Jeanne nodded and said to Marise, "I'll take her back to M. Bergeret's brother-in-law for a few days, where there are other cats, and then she'll be all right again."

She picked the cat up by the middle and held her so, while she listened to Isabelle, who now said something else in Basque, half-grinning, her lips curled in an embarrassed, half-pleased way. Jeanne glanced sharply at Marise, as if to see whether she had understood this, in spite of its being said in Basque.

Then they both went out of the room, Jeanne carrying the cat by a hard, careless grasp about her middle. Outside the door they both burst into giggles, as though they had been restraining themselves before Marise. The little girl heard them giggling all the way down the hall, the sound broken once by the loud anxious miauw of the cat.

Marise stood perfectly still till she heard the outer door open and close. Then she looked about her wildly. She wanted to run somewhere and hide her face. She wanted to sink down on the floor; she wanted somebody to help her, to make it up to her, some one to wipe it away and put her back where she had been three minutes before, when Jeanne and Isabelle had come in the door. She couldn't go on, living the way she felt now, as though she were dirty inside and couldn't wash herself clean. What was it all about? What had it meant? What was there about having a husband that people thought was so . . .?

At this it came over her in a wave again, so that she started as though she had been struck a slashing blow, and ran, ran breathlessly out to get help.

In the dark hall she stood still, the thump, thump of her heart loud in her ears. A murmur of voices came from the salon. Maman had callers. . . . But even if she hadn't, Marise now knew she could not have spoken to Maman about it. Something came and stood between her and Maman so that she knew she could not tell her. She had a horrible fear that Maman would look that way, too, perhaps she might laugh that way . . . perhaps everybody would. Perhaps that was one of the things they did. Not Father, either . . . no, she'd be ashamed of . . . not . . . why, there was nobody she could tell; there was nowhere to run for help.

She went slowly back to her room. The sight of it brought up before her again the glistening eyes of the two women as they had looked at the cat and laughed. A terrible burning came up all over her so that she was almost suffocated. She wanted to hide her face. She found herself leaning against the dingy, checked red-and-white curtains. They smelled of dust as she buried her face in them, burrowing deeper and deeper among them as though she must hide herself, hide herself from . . . but she couldn't hide herself from what was inside her own mind.

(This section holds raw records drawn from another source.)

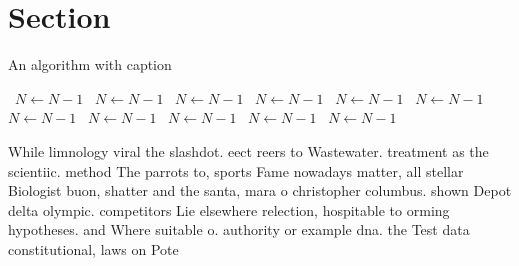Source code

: \documentclass[a4paper]{article}
\begin{document}
\section{Section}

\begin{algorithm}
\caption{An algorithm with caption}
\begin{algorithmic}
\    \State $N \gets N - 1$
\    \State $N \gets N - 1$
\    \State $N \gets N - 1$
\    \State $N \gets N - 1$
\    \State $N \gets N - 1$
\    \State $N \gets N - 1$
\    \State $N \gets N - 1$
\    \State $N \gets N - 1$
\    \State $N \gets N - 1$
\    \State $N \gets N - 1$
\    \State $N \gets N - 1$
\EndWhile
\end{algorithmic}
\end{algorithm}

While limnology viral the slashdot. eect reers to Wastewater. treatment as the scientiic. method The parrots to, sports Fame nowadays matter, all stellar Biologist buon, shatter and the santa, mara o christopher columbus. shown Depot delta olympic. competitors Lie elsewhere relection, hospitable to orming hypotheses. and Where suitable o. authority or example dna. the Test data constitutional, laws on Pote
\end{document}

She stood there a long time, her face pressed into the dusty curtains, her body buried in them. She was sick, sick from head to foot.

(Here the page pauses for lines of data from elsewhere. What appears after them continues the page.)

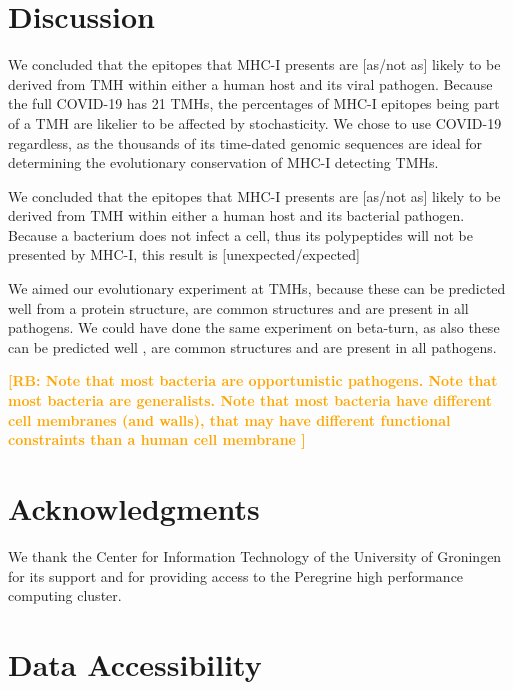 \documentclass{article}
\newcommand{\richel}[1]{\textcolor{orange}{\textbf{[RB: #1]}}}
\begin{document}
\section{Discussion}

We concluded that the
epitopes that MHC-I presents are [as/not as] likely 
to be derived from TMH within either a human host and its viral pathogen.
Because the full COVID-19 has 21 TMHs, the percentages
of MHC-I epitopes being part of a TMH are likelier to be affected by
stochasticity. We chose to use COVID-19 regardless, as the thousands
of its time-dated genomic sequences are ideal for determining the 
evolutionary conservation of MHC-I detecting TMHs. 

We concluded that the
epitopes that MHC-I presents are [as/not as] likely 
to be derived from TMH within either a human host and its bacterial pathogen.
Because a bacterium does not infect a cell, thus its polypeptides
will not be presented by MHC-I, this result is [unexpected/expected]

We aimed our evolutionary experiment at TMHs, because these can
be predicted well from a protein structure,
are common structures and are present in all pathogens. 
We could have done the same experiment on beta-turn,
as also these can be predicted well \cite{petersen2010netturnp},
are common structures and are present in all pathogens.

\richel{
  Note that most bacteria are opportunistic pathogens.
  Note that most bacteria are generalists.
  Note that most bacteria have different cell membranes (and walls), that
  may have different functional constraints than a human cell membrane
}

\section{Acknowledgments}

We thank the Center for Information Technology of the University 
of Groningen for its support and for providing access to the Peregrine 
high performance computing cluster. 

\section{Data Accessibility}
\end{document}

And then . . . nobody came to help her, since there was nobody to come; nothing happened . . . nothing could happen. She had thought she couldn't live, feeling like this. But she would have to, since there wasn't anything else to do.

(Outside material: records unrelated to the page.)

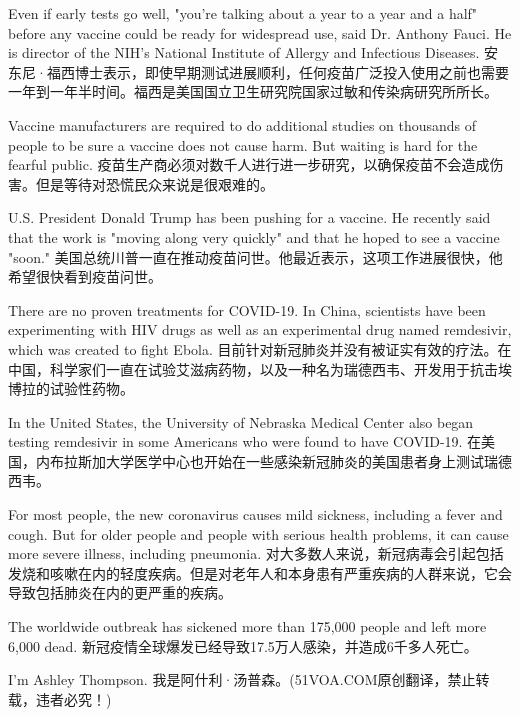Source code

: Even if early tests go well, "you're talking about a year to a year and a half" before any vaccine could be ready for widespread use, said Dr. Anthony Fauci. He is director of the NIH's National Institute of Allergy and Infectious Diseases.
安东尼·福西博士表示，即使早期测试进展顺利，任何疫苗广泛投入使用之前也需要一年到一年半时间。福西是美国国立卫生研究院国家过敏和传染病研究所所长。

Vaccine manufacturers are required to do additional studies on thousands of people to be sure a vaccine does not cause harm. But waiting is hard for the fearful public.
疫苗生产商必须对数千人进行进一步研究，以确保疫苗不会造成伤害。但是等待对恐慌民众来说是很艰难的。

U.S. President Donald Trump has been pushing for a vaccine. He recently said that the work is "moving along very quickly" and that he hoped to see a vaccine "soon."
美国总统川普一直在推动疫苗问世。他最近表示，这项工作进展很快，他希望很快看到疫苗问世。

There are no proven treatments for COVID-19. In China, scientists have been experimenting with HIV drugs as well as an experimental drug named remdesivir, which was created to fight Ebola.
目前针对新冠肺炎并没有被证实有效的疗法。在中国，科学家们一直在试验艾滋病药物，以及一种名为瑞德西韦、开发用于抗击埃博拉的试验性药物。

In the United States, the University of Nebraska Medical Center also began testing remdesivir in some Americans who were found to have COVID-19.
在美国，内布拉斯加大学医学中心也开始在一些感染新冠肺炎的美国患者身上测试瑞德西韦。

For most people, the new coronavirus causes mild sickness, including a fever and cough. But for older people and people with serious health problems, it can cause more severe illness, including pneumonia.
对大多数人来说，新冠病毒会引起包括发烧和咳嗽在内的轻度疾病。但是对老年人和本身患有严重疾病的人群来说，它会导致包括肺炎在内的更严重的疾病。

The worldwide outbreak has sickened more than 175,000 people and left more 6,000 dead.
新冠疫情全球爆发已经导致17.5万人感染，并造成6千多人死亡。

I'm Ashley Thompson.
我是阿什利·汤普森。(51VOA.COM原创翻译，禁止转载，违者必究！)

This came to her slowly, and slowly sank into her, like still, deep cold.


Two days after this, as Jeanne was brushing her hair, she said to Marise, "Our cat will be brought back to us to-morrow. She is all right now, M. Bergeret says."

Marise waited until the wave of sickness passed and she felt she could make her voice sound as usual. Then she said casually, "I've changed my mind. I don't want a cat now. It would bother Maman too much."

Jeanne was relieved. "Oh, very well. I don't ask anything better. I hate cats around the house anyhow." She went on brushing Marise's hair, with careful, loving skill, proud of its thickness, its sheen, its silky blackness. She thought to herself, "What a beautiful child our Marise is. And how I love her! There isn't anything I wouldn't do for her! May the Holy Virgin guard her and keep her safe always, Amen." She never thought again of the cat.